Le fait d’avoir grandi à Annecy, entre les massifs des Bauges et des Aravis, explique certainement ce profond amour que j’éprouve envers les sommets. Les fréquentes randonnées pédestres estivales, mais surtout le ski, ont incontestablement marqué ma jeunesse.

Aujourd’hui, après une vingtaine d’années de ski alpin, je fais preuve d’une évidente volonté de pratiquer un loisir loin des pistes aseptisées, des remontées mécaniques bruyantes et des touristes avides d’or blanc. Ce désir s’est progressivement forgé en moi au cours des derniers hivers, marqués par des sorties toujours plus nombreuses avec des compagnons dans le domaine hors-piste, notamment en Oisans et en Savoie.

Le ski de randonnée me permettrait de réaliser des raids de plusieurs jours dans un but essentiellement contemplatif comme de petites courses à la journée de plus grande difficulté. Ma marge de manoeuvre serait large et mes plaisirs variés.

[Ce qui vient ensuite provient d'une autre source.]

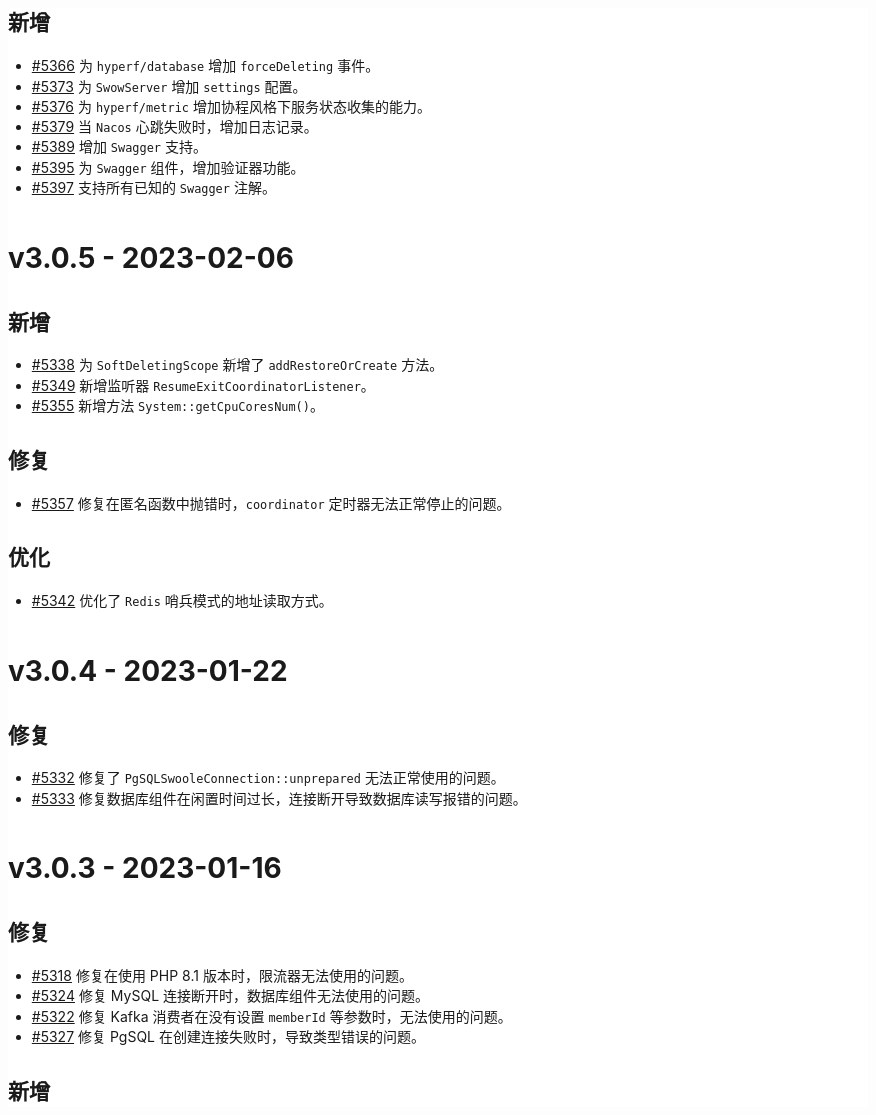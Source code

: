 ## 新增

- [#5366](https://github.com/hyperf/hyperf/pull/5366) 为 `hyperf/database` 增加 `forceDeleting` 事件。
- [#5373](https://github.com/hyperf/hyperf/pull/5373) 为 `SwowServer` 增加 `settings` 配置。
- [#5376](https://github.com/hyperf/hyperf/pull/5376) 为 `hyperf/metric` 增加协程风格下服务状态收集的能力。
- [#5379](https://github.com/hyperf/hyperf/pull/5379) 当 `Nacos` 心跳失败时，增加日志记录。
- [#5389](https://github.com/hyperf/hyperf/pull/5389) 增加 `Swagger` 支持。
- [#5395](https://github.com/hyperf/hyperf/pull/5395) 为 `Swagger` 组件，增加验证器功能。
- [#5397](https://github.com/hyperf/hyperf/pull/5397) 支持所有已知的 `Swagger` 注解。

# v3.0.5 - 2023-02-06

## 新增

- [#5338](https://github.com/hyperf/hyperf/pull/5338) 为 `SoftDeletingScope` 新增了 `addRestoreOrCreate` 方法。
- [#5349](https://github.com/hyperf/hyperf/pull/5349) 新增监听器 `ResumeExitCoordinatorListener`。
- [#5355](https://github.com/hyperf/hyperf/pull/5355) 新增方法 `System::getCpuCoresNum()`。

## 修复

- [#5357](https://github.com/hyperf/hyperf/pull/5357) 修复在匿名函数中抛错时，`coordinator` 定时器无法正常停止的问题。

## 优化

- [#5342](https://github.com/hyperf/hyperf/pull/5342) 优化了 `Redis` 哨兵模式的地址读取方式。

# v3.0.4 - 2023-01-22

## 修复

- [#5332](https://github.com/hyperf/hyperf/pull/5332) 修复了 `PgSQLSwooleConnection::unprepared` 无法正常使用的问题。
- [#5333](https://github.com/hyperf/hyperf/pull/5333) 修复数据库组件在闲置时间过长，连接断开导致数据库读写报错的问题。

# v3.0.3 - 2023-01-16

## 修复

- [#5318](https://github.com/hyperf/hyperf/pull/5318) 修复在使用 PHP 8.1 版本时，限流器无法使用的问题。
- [#5324](https://github.com/hyperf/hyperf/pull/5324) 修复 MySQL 连接断开时，数据库组件无法使用的问题。
- [#5322](https://github.com/hyperf/hyperf/pull/5322) 修复 Kafka 消费者在没有设置 `memberId` 等参数时，无法使用的问题。
- [#5327](https://github.com/hyperf/hyperf/pull/5327) 修复 PgSQL 在创建连接失败时，导致类型错误的问题。

## 新增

Ma première course sera au coeur du massif calcaire des Aravis. Mon objectif du jour, la montée à l’Ambrevetta, 2463 m. Mais j’envisage de poursuivre ma course jusqu’à la Pointe de Tardevant, 2501 m, si les conditions le permettent. J’ai fait le choix de l’Ambrevetta pour le faible engagement de la course et son cheminement évident. Il s’agit d’une sortie accessible pour un débutant. D’un point de vue affectif, il est vrai que j’ai aussi toujours apprécié l’ambiance sauvage de ces combes des Aravis. Je prends connaissance la veille de mon départ des conditions météorologiques et nivologiques et prend soin de choisir des vêtements chauds et adaptés à la randonnée. Je parviens ce soir-là à m’endormir malgré une évidente excitation.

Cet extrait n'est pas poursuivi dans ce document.